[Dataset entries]
┌──
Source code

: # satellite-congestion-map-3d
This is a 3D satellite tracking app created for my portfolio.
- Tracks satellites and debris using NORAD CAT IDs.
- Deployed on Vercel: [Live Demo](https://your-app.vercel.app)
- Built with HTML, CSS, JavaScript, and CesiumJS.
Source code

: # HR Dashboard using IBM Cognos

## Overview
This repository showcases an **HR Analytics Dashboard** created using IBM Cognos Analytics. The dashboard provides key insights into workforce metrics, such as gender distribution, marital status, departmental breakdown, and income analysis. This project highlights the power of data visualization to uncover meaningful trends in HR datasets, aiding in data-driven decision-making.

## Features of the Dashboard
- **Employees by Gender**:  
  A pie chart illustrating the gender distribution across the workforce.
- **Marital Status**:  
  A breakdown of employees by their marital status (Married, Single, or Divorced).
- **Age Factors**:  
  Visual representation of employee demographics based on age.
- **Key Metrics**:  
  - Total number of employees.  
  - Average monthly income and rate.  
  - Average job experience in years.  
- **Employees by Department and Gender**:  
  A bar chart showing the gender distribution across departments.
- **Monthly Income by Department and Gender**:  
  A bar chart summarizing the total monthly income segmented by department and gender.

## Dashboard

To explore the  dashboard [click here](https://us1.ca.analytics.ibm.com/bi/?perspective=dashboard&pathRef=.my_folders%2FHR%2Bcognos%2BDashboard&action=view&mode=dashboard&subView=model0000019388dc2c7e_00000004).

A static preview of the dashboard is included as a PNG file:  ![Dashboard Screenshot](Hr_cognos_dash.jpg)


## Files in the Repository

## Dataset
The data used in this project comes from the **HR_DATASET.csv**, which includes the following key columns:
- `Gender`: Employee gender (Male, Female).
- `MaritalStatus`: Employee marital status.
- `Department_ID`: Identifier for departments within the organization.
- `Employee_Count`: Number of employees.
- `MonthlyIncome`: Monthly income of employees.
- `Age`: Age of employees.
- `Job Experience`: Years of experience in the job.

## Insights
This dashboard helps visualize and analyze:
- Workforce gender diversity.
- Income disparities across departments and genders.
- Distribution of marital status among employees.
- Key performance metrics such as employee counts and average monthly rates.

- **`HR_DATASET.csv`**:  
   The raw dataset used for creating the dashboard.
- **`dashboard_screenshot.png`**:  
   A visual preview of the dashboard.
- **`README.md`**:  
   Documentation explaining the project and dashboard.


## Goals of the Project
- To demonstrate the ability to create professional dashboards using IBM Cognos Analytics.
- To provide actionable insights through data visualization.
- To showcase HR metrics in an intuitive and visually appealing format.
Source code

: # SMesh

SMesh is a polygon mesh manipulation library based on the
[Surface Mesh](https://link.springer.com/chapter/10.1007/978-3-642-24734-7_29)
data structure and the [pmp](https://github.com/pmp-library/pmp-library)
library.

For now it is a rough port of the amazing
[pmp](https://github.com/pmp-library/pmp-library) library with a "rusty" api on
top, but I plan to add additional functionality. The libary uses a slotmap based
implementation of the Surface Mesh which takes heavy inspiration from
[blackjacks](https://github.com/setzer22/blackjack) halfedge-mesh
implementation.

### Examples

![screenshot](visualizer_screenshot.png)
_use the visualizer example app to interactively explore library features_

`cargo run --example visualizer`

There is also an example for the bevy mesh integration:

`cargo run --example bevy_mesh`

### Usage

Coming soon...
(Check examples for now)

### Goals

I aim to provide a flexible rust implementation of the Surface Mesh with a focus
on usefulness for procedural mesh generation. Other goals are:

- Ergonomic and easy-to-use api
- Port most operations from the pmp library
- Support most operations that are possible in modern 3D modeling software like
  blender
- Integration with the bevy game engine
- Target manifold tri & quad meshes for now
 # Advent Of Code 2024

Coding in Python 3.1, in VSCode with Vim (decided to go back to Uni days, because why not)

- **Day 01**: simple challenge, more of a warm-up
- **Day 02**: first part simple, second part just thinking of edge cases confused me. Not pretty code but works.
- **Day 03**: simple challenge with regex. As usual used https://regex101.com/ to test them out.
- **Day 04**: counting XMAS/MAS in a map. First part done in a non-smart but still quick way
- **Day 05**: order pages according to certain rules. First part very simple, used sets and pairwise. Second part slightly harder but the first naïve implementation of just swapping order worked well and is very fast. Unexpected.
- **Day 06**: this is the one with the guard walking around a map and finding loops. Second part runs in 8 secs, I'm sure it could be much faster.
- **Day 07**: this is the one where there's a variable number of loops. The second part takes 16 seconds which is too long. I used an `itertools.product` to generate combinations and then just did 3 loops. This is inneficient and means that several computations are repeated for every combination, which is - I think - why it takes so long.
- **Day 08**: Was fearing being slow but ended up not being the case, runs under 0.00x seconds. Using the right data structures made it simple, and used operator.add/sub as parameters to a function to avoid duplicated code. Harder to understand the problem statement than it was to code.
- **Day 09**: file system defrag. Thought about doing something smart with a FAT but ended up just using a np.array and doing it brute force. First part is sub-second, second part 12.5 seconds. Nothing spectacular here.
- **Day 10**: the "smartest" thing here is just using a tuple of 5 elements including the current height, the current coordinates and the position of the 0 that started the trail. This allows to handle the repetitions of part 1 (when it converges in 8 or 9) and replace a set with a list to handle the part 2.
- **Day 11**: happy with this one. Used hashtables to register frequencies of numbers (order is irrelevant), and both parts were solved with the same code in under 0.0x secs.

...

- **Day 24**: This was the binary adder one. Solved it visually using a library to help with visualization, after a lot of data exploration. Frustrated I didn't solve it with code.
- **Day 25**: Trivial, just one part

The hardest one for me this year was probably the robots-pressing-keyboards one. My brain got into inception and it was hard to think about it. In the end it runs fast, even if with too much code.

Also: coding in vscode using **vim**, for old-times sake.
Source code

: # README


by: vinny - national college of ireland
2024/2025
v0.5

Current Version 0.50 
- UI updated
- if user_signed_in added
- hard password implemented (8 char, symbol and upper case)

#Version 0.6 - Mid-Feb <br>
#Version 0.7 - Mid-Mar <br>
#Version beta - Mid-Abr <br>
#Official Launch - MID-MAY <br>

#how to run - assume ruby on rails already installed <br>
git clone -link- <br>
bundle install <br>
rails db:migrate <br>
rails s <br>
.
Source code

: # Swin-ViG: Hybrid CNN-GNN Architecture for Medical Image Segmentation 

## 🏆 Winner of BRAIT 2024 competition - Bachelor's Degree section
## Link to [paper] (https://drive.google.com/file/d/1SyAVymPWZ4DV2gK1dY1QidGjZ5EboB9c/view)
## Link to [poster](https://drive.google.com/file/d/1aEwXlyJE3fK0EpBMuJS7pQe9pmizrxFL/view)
└──
Copy each line from the data that features the string "departments".

* **WRITTEN SOLUTION**
  A bar chart showing the gender distribution across departments.
- `Department_ID`: Identifier for departments within the organization.
- Income disparities across departments and genders.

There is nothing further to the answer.